DECEPÇÃO, PROPÓSITO, PODER ENTRE OUTROS
Época de fim de ano, com poucas ou nenhuma atividade por conta dos recessos, feriados, etc, nos dá a oportunidade de darmos mais atenção as questões particulares, familiares bem como para olhar de forma mais detalhada postagens, podcast, musicais, filmes, ou seja, como se dizia antigamente, ficar zapeando.
Então, somos bombardeados por milhões de informações, opiniões, achismos, teses, teorias, fofocas, discursos ideológicos, fake News. Muitas das coisas ditas se mostram interessantes, relevantes e até inovadoras. Outras, no entanto, chamam a atenção pela obviedade, pela contradição entre a afirmação e a justificativa e pela falta de profundidade.
Muitos falam, principalmente em assuntos sentimentais e de relacionamento que só se decepciona quem cria expectativas. Óbvio. A decepção, desapontamento ou desilusão é o sentimento de insatisfação que surge quando as expectativas sobre algo ou alguém não se concretizam.
E qual a solução dada para resolver o problema? Não criar expectativas em relação ao outro.
A questão é que na vida, em maior ou menor grau, tudo gera expectativa, ainda que não nos demos conta disso. Quando iniciamos um ano, esperamos que seja melhor que o anterior; quando viajamos, esperamos que o lugar seja tão bonito quanto nas fotos que vemos, quando compramos pão, esperamos que ele venha assado na forma que gostamos; quando vamos a um show, esperamos que o som esteja bom, que sejam tocadas as músicas que gostamos; quando chegamos do trabalho, esperamos poder descansar, assistir um filme, fazer um lanche ou simplesmente não fazer nada.
Ou seja, desde quando acordamos, esperando que o alarme toque, até o momento de dormir, quando esperamos que o medicamento faça efeito, temos expectativas, maiores ou menores.
Ocorre que expectativa para ser considerada como expectativa pressupõe o prévio conhecimento do algo e do alguém. Se inexistir esse prévio conceito, ainda que não formado completamente, não há que se falar em expectativa, mas, sim, em ilusão ou projeção ou somente surpresa.
Ora, se a pessoa sempre se mostrou confiável e presente, e em certo momento vemos que ela agiu de forma leviana, ela não atendeu as nossas expectativas; contudo, se queremos que uma pessoa seja presente e ela não é, ai temos a frustração de uma projeção ou ilusão. Igualmente, se não conhecemos um determinado lugar, e não gostamos dele, não há que se falar em quebra de expectativa, que somente acontecerá se já vimos o lugar anteriormente, em especial por fotos ou vídeos.

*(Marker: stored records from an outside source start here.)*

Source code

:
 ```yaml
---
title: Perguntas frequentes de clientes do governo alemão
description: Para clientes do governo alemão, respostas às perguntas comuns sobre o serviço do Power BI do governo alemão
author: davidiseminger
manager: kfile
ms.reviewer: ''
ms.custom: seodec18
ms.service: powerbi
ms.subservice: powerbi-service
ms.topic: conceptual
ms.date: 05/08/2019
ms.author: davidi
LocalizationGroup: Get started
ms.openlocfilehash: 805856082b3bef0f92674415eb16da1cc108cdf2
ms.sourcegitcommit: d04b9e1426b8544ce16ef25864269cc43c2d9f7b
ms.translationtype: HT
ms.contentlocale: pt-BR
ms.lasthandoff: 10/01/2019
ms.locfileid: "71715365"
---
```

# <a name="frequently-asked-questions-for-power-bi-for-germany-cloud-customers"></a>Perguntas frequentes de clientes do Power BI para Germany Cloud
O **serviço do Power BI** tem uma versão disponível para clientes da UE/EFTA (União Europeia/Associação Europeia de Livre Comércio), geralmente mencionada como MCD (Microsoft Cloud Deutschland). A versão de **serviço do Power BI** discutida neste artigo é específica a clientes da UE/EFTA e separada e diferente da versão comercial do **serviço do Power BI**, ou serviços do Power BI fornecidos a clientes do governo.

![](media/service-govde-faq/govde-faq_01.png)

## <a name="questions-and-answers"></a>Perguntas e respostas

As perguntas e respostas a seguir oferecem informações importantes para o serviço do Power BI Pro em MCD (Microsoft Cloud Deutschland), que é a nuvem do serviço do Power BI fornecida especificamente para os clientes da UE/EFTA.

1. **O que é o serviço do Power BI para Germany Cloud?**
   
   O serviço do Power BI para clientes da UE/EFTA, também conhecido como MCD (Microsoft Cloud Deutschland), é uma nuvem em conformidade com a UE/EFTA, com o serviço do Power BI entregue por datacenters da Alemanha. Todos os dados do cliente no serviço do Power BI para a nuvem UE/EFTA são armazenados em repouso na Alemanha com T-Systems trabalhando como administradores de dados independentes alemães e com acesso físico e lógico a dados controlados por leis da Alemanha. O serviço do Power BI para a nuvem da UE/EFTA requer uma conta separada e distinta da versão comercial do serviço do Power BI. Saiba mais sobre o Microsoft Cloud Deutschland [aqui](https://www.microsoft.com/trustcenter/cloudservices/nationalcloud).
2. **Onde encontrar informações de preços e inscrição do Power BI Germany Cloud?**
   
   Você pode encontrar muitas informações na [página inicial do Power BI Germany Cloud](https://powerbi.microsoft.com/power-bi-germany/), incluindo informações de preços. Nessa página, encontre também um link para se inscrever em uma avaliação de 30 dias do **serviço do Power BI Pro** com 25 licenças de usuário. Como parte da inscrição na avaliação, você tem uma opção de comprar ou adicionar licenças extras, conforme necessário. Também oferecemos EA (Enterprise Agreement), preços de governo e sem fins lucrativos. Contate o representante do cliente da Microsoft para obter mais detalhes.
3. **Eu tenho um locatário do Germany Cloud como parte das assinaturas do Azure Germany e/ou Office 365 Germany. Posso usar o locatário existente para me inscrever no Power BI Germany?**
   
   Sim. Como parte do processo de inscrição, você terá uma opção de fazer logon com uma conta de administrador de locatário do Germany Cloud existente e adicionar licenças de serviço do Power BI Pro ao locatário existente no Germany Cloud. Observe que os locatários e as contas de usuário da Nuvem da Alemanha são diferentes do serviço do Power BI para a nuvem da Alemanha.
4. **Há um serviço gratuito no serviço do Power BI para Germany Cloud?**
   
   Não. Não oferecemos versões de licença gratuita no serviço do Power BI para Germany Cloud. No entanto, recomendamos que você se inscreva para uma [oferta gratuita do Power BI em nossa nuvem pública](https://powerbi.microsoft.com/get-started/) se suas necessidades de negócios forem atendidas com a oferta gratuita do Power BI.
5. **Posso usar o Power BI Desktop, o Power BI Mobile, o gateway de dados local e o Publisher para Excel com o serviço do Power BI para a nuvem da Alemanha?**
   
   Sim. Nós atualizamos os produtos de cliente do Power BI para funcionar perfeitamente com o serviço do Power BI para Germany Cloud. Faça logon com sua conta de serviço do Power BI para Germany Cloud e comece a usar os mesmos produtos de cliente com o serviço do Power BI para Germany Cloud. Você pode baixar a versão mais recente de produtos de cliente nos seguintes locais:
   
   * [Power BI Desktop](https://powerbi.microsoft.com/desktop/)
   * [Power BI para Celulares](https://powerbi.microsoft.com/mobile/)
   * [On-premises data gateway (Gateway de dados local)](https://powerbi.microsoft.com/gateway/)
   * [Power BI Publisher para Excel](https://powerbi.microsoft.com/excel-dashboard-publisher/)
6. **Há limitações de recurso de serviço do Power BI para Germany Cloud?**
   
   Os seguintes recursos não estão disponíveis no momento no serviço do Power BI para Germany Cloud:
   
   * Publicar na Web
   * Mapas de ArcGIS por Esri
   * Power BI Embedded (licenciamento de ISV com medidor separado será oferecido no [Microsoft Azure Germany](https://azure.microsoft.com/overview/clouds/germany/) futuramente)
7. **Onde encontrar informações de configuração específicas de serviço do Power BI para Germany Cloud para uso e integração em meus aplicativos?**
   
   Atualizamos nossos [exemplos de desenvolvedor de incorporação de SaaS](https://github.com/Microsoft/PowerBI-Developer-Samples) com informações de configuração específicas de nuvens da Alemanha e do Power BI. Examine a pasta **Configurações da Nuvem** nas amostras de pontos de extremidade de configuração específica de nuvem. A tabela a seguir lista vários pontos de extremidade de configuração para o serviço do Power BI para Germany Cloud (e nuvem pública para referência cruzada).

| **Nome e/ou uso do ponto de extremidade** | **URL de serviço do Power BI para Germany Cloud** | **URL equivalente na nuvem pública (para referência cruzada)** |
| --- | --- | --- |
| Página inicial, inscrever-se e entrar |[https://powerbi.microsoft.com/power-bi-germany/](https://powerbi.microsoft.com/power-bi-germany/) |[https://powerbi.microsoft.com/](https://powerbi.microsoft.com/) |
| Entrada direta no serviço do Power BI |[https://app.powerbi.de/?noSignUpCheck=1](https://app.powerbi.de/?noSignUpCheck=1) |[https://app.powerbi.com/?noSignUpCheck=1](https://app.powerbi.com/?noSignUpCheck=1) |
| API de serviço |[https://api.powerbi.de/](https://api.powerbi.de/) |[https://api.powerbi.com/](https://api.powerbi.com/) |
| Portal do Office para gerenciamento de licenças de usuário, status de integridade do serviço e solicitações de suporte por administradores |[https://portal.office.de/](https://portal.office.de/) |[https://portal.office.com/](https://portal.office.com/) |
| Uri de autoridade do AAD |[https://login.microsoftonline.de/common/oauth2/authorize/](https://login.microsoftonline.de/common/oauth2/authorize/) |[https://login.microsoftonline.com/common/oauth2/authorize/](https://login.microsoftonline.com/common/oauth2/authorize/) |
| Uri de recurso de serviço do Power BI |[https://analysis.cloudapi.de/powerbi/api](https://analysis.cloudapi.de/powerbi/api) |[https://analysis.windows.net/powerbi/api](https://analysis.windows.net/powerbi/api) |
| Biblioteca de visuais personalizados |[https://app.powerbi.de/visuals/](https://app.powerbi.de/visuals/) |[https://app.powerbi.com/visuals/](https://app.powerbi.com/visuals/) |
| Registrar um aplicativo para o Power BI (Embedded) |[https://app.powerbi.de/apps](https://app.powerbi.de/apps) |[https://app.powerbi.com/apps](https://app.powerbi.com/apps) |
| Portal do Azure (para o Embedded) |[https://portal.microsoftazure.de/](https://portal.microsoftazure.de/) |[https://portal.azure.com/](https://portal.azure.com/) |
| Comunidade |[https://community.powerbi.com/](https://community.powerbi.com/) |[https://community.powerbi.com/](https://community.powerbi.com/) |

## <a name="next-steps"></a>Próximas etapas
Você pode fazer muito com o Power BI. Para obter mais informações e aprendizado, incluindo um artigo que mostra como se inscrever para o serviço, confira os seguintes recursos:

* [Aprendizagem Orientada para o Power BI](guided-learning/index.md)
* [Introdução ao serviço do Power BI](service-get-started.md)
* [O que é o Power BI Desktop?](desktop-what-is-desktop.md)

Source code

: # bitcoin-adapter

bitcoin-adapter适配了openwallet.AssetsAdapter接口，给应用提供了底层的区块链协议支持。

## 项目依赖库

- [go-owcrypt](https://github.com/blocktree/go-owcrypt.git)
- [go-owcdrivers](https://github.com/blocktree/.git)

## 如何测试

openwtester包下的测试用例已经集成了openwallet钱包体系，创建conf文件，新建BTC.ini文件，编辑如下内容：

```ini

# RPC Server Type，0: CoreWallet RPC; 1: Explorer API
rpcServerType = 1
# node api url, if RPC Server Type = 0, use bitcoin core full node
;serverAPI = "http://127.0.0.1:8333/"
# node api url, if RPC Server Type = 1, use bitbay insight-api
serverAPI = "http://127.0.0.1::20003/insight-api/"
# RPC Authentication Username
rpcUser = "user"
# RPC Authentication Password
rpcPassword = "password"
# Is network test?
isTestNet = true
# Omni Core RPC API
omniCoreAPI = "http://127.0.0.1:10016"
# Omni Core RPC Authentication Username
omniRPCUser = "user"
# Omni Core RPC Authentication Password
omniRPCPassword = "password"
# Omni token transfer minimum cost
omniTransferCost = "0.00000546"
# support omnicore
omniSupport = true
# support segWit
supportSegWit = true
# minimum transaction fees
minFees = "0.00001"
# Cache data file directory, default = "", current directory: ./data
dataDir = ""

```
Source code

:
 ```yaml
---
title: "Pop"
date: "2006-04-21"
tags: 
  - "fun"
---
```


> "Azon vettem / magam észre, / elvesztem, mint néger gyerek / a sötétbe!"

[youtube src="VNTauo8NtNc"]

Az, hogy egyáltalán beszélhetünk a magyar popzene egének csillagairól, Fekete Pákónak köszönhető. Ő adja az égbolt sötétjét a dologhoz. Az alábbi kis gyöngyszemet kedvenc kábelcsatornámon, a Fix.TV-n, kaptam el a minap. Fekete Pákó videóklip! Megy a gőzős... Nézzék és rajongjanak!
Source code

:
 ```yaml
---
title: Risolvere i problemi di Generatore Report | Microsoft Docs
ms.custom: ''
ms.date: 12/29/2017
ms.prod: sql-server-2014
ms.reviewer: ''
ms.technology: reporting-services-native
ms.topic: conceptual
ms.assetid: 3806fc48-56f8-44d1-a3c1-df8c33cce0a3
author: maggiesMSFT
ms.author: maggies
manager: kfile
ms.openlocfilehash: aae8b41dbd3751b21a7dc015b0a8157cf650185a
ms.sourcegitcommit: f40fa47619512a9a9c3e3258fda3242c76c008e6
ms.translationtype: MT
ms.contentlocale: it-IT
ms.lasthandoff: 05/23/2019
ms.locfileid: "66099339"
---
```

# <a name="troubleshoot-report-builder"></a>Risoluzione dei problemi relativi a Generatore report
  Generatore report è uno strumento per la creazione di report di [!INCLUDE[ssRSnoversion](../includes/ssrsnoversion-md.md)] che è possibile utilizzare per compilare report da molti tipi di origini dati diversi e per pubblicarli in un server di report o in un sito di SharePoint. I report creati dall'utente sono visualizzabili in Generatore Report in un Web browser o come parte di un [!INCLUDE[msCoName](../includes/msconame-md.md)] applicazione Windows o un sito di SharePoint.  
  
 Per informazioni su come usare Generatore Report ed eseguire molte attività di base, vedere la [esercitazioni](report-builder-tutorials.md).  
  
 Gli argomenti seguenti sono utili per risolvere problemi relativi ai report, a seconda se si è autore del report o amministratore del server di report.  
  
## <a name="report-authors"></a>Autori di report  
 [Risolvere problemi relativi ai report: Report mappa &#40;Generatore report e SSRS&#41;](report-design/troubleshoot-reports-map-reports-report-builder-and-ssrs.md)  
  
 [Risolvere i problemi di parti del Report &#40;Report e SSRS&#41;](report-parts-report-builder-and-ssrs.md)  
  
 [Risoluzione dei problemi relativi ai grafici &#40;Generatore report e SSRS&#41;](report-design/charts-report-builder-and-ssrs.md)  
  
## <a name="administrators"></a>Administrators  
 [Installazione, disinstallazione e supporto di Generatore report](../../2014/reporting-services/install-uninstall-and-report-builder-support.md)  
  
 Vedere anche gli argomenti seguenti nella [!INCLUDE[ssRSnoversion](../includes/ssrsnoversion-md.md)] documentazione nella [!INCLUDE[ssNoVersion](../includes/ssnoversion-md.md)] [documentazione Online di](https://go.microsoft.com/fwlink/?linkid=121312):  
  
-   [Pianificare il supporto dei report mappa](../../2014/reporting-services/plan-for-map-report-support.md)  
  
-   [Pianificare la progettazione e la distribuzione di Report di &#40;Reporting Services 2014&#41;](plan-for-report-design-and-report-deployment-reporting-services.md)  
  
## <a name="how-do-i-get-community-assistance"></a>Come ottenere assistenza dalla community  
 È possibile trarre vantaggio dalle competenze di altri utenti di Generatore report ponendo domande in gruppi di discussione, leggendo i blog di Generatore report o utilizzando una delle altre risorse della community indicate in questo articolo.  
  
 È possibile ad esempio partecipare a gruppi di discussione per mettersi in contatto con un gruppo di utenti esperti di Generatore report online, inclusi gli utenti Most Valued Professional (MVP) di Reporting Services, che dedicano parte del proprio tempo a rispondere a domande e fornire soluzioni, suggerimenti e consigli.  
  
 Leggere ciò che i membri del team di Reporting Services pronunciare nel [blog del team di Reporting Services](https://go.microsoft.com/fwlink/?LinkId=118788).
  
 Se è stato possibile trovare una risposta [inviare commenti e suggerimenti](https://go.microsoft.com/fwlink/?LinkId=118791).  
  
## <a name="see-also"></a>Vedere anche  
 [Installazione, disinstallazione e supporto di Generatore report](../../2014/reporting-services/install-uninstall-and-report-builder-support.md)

Então porque não se aconselha as pessoas a tentarem conhecer a outra pessoa e só esperar o que ela demonstra ser capaz de oferecer e não a se isolar, se tornar individualista e olhar só para si e para seus objetivos?
Simplesmente porque conhecer o outro exige investimento, exige tempo, paciência, sacrifícios até conseguir formar o quebra cabeça real e a partir daí ter uma troca de conformidade com os limites de cada um.
Tudo o que a sociedade moderna não tem ou quer ter, uma vez que a modernidade exige respostas rápidas, mesmo que não verdadeiras. Mais fácil e rápido criar um ideal de pessoa que deve atender as nossas demandas e se não atender, nos afastamos e direcionamos nossa idealização ou mesmo necessidade de atenção e resolução dos nossos traumas, neuroses a outra pessoa, ainda mais quando há tantas solteiras.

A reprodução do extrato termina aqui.